Durch den altersbedingten Austritt vieler Beschäftigter der
Babyboomer-Generation entstehen große Lücken, die durch die geringere Zahl an
jungen Menschen, die neu in den Arbeitsmarkt eintreten, nur bedingt geschlossen
werden können. Fachkräftemangel ist die Folge. In Hessen ist diese Entwicklung
regional unterschiedlich ausgeprägt, und auch die verschiedenen Berufe sind
unterschiedlich stark betroffen. Ein genaues Bild der zu erwartenden Lage
zeichnen die regionalen Berufsprognosen, die durch das Institut für Wirtschaft,
Arbeit und Kultur (IWAK) der Goethe-Universität im Auftrag des Hessischen
Ministeriums für Soziales und Integration erstellt werden. Damit
habe man „Transparenz geschaffen, um die Entwicklung neuer bzw. das
Nachschärfen bestehender Fachkräftestrategien und ihre Ausrichtung auf
mittelfristige Entwicklungen zu ermöglichen“, sagt Kai Klose, Hessischer
Minister für Soziales und Integration.
Die Prognosen (ab 16:30 Uhr unter www.hessische-berufsprognosen.de)

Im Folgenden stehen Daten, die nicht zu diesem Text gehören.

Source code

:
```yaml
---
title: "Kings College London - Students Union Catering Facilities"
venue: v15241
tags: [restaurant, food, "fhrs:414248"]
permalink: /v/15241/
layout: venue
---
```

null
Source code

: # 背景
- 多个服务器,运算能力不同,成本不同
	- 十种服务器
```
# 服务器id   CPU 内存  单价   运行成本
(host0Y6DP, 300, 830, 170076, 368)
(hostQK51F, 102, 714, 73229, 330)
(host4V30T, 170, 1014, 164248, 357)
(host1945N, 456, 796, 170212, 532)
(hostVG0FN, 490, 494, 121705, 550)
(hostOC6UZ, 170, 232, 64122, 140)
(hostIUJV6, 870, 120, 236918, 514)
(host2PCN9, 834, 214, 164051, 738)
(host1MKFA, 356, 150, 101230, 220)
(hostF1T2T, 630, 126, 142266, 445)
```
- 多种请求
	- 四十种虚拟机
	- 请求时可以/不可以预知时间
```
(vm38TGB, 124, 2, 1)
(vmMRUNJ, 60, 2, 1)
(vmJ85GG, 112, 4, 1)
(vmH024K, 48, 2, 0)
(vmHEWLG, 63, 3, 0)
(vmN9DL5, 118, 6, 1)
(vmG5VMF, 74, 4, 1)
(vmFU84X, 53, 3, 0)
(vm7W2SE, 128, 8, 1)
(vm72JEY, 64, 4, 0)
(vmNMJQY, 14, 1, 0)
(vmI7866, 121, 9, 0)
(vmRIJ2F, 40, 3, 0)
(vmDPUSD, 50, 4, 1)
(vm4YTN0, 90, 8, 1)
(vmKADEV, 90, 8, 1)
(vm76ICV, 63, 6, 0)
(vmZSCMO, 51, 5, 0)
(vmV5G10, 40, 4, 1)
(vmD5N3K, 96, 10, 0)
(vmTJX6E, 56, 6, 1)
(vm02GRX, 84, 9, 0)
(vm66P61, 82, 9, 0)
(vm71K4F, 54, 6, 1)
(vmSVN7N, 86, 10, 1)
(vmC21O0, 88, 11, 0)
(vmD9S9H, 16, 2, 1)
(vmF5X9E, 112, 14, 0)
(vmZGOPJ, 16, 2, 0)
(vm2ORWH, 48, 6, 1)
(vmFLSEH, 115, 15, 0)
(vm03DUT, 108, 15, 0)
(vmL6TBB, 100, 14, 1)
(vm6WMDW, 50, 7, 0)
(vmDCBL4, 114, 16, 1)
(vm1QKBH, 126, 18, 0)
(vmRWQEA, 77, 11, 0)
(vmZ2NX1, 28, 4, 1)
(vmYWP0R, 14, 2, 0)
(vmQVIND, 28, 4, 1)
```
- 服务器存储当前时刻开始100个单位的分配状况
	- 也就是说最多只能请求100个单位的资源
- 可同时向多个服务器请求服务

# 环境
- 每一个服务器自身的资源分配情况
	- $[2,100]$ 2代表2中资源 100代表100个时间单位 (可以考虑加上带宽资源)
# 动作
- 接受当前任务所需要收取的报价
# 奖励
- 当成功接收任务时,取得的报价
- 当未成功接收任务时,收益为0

sind heute der Öffentlichkeit vorgestellt worden. Danach fehlen in Hessen im
Zeitraum von 2021 bis 2028 insgesamt 200.000 Fachkräfte – gut 130.000
Fachkräfte mit Berufsabschluss und knapp 70.000 Fachkräfte mit
Hochschulabschluss. Das Potenzial von Personen ohne Abschluss, die nach einer
Nachqualifizierung möglicherweise Fachkraftaufgaben übernehmen können, ist
demgegenüber mit rund 20.000 Personen denkbar gering. Die Option der
Nachqualifizierung besteht ohnehin nur in den Großstädten, denn in den ländlich
geprägten Regionen des Landes fehlt es auch an Personen ohne Berufsabschluss.
Grundsätzlich gilt, je weiter man sich von urbanen Gebieten entfernt, desto
größer ist der Mangel an Arbeits- und Fachkräften.
Was die unterschiedlichen Branchen angeht, trifft der
Fachkräftemangel besonders stark die Sozialberufe. Den Prognosen zufolge werden
bis 2028 im Bereich Gesundheit 13.000 und im Bereich Erziehung mehr als 16.000
Beschäftigte fehlen. Die Lücken sind hier besonders groß, weil in den kommenden
Jahren nicht nur viele Beschäftigte altersbedingt ausscheiden werden, sondern
auch, weil sich der Bedarf an Gesundheits- und Erziehungsleistungen weiter
erhöhen wird. Denn die Zahl älterer Menschen, die Gesundheitsdienstleistungen
benötigen, steigt an, und durch den weiteren Ausbau der Kindertagesbetreuung
werden auch mehr Erzieherinnen benötigt. Ein passgenaues
Kinderbetreuungsangebot ermöglicht es Frauen, umfangreicher erwerbstätig werden
zu können – ebenfalls ein wichtiger Baustein beim Kampf gegen den
Fachkräftemangel. Auch bei Handwerks- und IT-Berufen hat Fachkräftegewinnung
und -sicherung Priorität, in Zusammenhang mit Energiewende und Digitalisierung
ist auch dort ein Aufwuchs zu erwarten.
Und der Höhepunkt der altersbedingten Austritte der
Babyboomer-Generation ist 2028 noch längst nicht erreicht. „Den Peak erwarten
wir erst in zehn Jahren. Aber auch ab 2033 werden die Austritte nur langsam
zurückgehen. Selbst im Jahr 2040 werden die altersbedingten Austritte aus dem
Erwerbsleben noch um 10.000 Personen höher als heute liegen“, erklärt Dr.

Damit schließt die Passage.